Prendre son temps. Voilà le mot d’ordre de ceux qui décident de voyager sur ces bateaux destinés aux transports de marchandises. Une autre façon de voguer sur la mer.
Voyager en cargo? Au départ, l’idée peut sembler saugrenue pour l’homme moderne habitués aux vitesses des avions gros-porteurs. Pourtant, il n’y a pas si longtemps, les voyages intercontinentaux se faisaient exclusivement en bateau. "Aujourd’hui, les gens qui choisissent ce mode de transport sont avant tout, ceux qui aiment la mer", explique Françoise de Tailly, fondatrice de l’agence Mer et voyages. "Puis ils aiment aussi avoir la paix", poursuit-elle.
Contrairement à ce que l'on pourrait croire, la formule n'est pas particulièrement économique. Une journée à bord d’un navire de marchandise coûte aux alentours de 100 euros. Mais ces voyageurs recherchent en premier lieu une autre idée du voyage. "Sur une croisière normale, on s’occupe de vous. Sur un cargo, on ne vous materne pas", ajoute Françoise de Tailly. De fait, les gens qui optent pour un cargo sont souvent des voyageurs solitaires -dont une majorité de femmes âgées de 50 à 60 ans. Tous ont un point commun, "une certaine vie intérieure", selon la fondatrice de Mer et voyages et la ferme intention de fuir le tourisme de masse pour se retrouver avec eux-mêmes. Sur ce type de bateau, les marchandises ont la priorité. Une escale peut être programmée ou annulée en fonction des ports.
La vie lors de ces traversées tourne autour de la mer, du bateau et de l’équipage. Vivre à bord d’un cargo, c’est d’abord une aventure humaine, une envie de coupure avec le quotidien. Car ce genre de voyage peut durer des semaines selon la distance. Peu importe, "ils n’ont pas envie de vivre la croisière s’amuse" conclut Françoise de Tailly.

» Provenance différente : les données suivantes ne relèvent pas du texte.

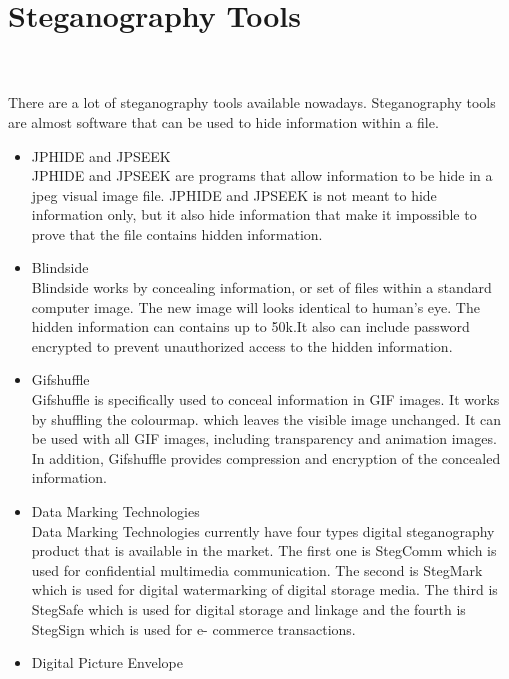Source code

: \documentclass[conference, compsoc]{IEEEtran}
\begin{document}
\section{Steganography Tools}\\
\\
There are a lot of steganography tools available nowadays. Steganography tools are almost software that can be used to hide information within a file.\\
\begin{itemize}
\item JPHIDE and JPSEEK\\
      JPHIDE and JPSEEK are programs that allow information to be 	  hide in a jpeg visual image file. JPHIDE and JPSEEK is not 		  meant to hide information only, but it also hide 					  information that make it impossible to prove that the file 		  contains hidden information.\\
\item Blindside\\
	  Blindside works by concealing information, or set of files  	  within a standard computer image. The new image will looks 		  identical to human's eye. The hidden information can 				  contains up to 50k.It also can include password encrypted 		  to prevent unauthorized access to the hidden information.\\
\item Gifshuffle\\
      Gifshuffle is specifically used to conceal information in 		  GIF images. It works by shuffling the colourmap. which 			  leaves the visible image unchanged. It can be used with all 	  GIF images, including transparency and animation images. In 	  addition, Gifshuffle provides compression and encryption of 	  the concealed information.\\
\item Data Marking Technologies\\
      Data Marking Technologies currently have four types digital 	  steganography product that is available in the market. The 		  first one is StegComm which is used for confidential 				  multimedia communication. The second is StegMark which is   	  used for digital watermarking of digital storage media. The 	  third is StegSafe which is used for digital storage and 			  linkage and the fourth is StegSign which is used for e-			  commerce transactions.\\
\item Digital Picture Envelope\\

\end{itemize}
\end{document}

Notre reportage: Cargo trip
De Singapour à Los Angeles, embarquement sur le «Punjab Senator», l’un des plus gros cargos du monde. Trois semaines à l’ombre des conteneurs et au rythme de la marine marchande.
Lire notre reportage.
Commentaires
Denis
18H18 12 MARS 2009
J'ai fait l'expérience d'un périple en bateau cargo de Salerne en Italie jusqu'à Limassol à Chypre durant l'été 2007. Un périple superbe. Mon intérêt premier sur cette liaison maritime était qu'elle me permettait d'embarquer mon véhicule personnel sur le navire (moyennant bien sûr des frais supplémentaires) alors qu'il n'existe aucun ferry reliant Chypre (République de Chypre) même de Grèce. Il existe par contre des liaisons régulières entre la Turquie (Tasucu) et la République Turque de Chypre Nord. Plusieurs points de passage pour véhicules permettent de passer facilement dans un sens ou l'autre de la "ligne verte" coupant l'île de Chypre en deux. Quant au périple donc sur le navire cargo de Salerne à Limassol de la compagnie Grimaldi, celui-ci fait escale au Pirée, à Izmir, à Alexandrie, à Ashdod. Les passagers ont le loisir lors de ces escales de descendre du navire ou de rester à bord (généralement la durée de l'escale est d'une demi-journée). A noter que l'entretien des autorités israéliennes en présence du commandant du navire est aussi rigoureux que lors de l'arrivée à l'aéroport de Tel-Aviv. Comme le dit l'article c'est une vraie aventure humaine loin du tourisme de masse. De tels navires cargo existent à ce que j'ai entendu dire au Canada, en Scandinavie. Les réglements internationaux permettent un maximum d'une douzaine de passagers à titre individuel sur de tels navires cargo.
Anita dos Bois
17H32 11 MARS 2009
Pour les parisiens,
Tous les premiers mercredis du mois, les voyageurs en cargo mais pas seulement se retrouvent au Cargo club, devant la librairie Ulysse, rue St Louis en l'île.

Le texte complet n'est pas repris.